Ex-president Alberto Fernández called to testify in gender violence case
Federal judge Julián Ercolini summons former president Alberto Fernández for questioning in the gender violence case involving former first lady Fabiola Yañez.
Ex-president Alberto Fernández has been formally summoned to testify next month in the court case investigating him for gender violence against his ex-partner Fabiola Yañez.
The order, by Judge Julián Ercolini, was made in a resolution later published by local press.
Ercolini said he considered the evidence supplied by the prosecutor "sufficient" to "summon Alberto Ángel Fernández to testify at 11am on December 11 of the current year" at the federal courthouse in Retiro, Buenos Aires.
"He is imputed for having caused on at least two occasions injuries to his then partner Fabiola Andrea Yáñez, whom he had attacked physically, in her arm and right eye," reads the judicial resolution, detailing that both alleged attacks occurred in 2021 during Fernández’s 2019-2023 presidency, according to the denunciation.
The writ adds that from then on "the psychological and physical violence became recurrent" on the part of Fernández and Yáñez "had been coerced " into not denouncing it.
“Fernández, directly and through third parties, insistently and aggressively asked her not to file a complaint” of gender violence, wrote the judge.
Last August 6, former first lady Yáñez denounced Fernández for physical and psychological violence.
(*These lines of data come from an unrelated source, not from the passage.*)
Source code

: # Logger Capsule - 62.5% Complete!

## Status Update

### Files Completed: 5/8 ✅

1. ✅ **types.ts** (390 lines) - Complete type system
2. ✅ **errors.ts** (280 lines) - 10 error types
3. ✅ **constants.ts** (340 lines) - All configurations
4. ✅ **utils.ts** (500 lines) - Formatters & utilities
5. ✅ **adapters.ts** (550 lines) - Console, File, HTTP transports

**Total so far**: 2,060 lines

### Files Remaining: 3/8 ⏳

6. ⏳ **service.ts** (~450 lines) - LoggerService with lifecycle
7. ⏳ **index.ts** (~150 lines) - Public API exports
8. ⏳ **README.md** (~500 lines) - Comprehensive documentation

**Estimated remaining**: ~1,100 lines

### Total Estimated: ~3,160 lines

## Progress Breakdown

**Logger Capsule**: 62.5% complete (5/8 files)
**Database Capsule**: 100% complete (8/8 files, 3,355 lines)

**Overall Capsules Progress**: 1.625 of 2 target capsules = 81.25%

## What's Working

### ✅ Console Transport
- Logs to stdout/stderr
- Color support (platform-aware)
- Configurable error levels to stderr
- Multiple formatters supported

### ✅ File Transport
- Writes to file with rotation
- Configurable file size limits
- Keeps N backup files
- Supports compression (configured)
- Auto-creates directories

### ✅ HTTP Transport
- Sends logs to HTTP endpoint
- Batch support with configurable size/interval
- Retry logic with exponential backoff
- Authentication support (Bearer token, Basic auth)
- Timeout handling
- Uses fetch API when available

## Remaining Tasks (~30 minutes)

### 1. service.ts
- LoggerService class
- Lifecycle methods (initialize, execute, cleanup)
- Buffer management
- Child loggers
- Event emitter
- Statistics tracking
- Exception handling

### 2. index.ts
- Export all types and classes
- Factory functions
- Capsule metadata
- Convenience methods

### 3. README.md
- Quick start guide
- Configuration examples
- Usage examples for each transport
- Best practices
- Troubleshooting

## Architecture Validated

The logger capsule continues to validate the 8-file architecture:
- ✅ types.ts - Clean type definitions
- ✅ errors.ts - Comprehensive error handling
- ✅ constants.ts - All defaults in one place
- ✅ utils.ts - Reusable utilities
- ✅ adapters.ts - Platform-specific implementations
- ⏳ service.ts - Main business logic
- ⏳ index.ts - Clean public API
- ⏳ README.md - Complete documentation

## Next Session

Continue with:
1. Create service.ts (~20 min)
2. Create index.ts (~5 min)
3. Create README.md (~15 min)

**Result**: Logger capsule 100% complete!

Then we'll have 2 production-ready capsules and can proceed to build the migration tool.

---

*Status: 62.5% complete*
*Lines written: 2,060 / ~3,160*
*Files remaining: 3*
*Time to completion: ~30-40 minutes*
The couple have a son Francisco, 30 months old.
A few days later, the veteran Peronist leader was indicted in the case at the request of the prosecutor, who described the different types of violence which Yáñez said she had suffered, subsequently summoning various witnesses to hear their testimony.
Fernández, 65, has denied all accusations.
"The truth lies elsewhere," he maintained via his social networks.
Judge Ercolini said in his ruling that Fernández’s abuse of Yáñez had left her “with psychological damage, producing a permanent weakening of her health.”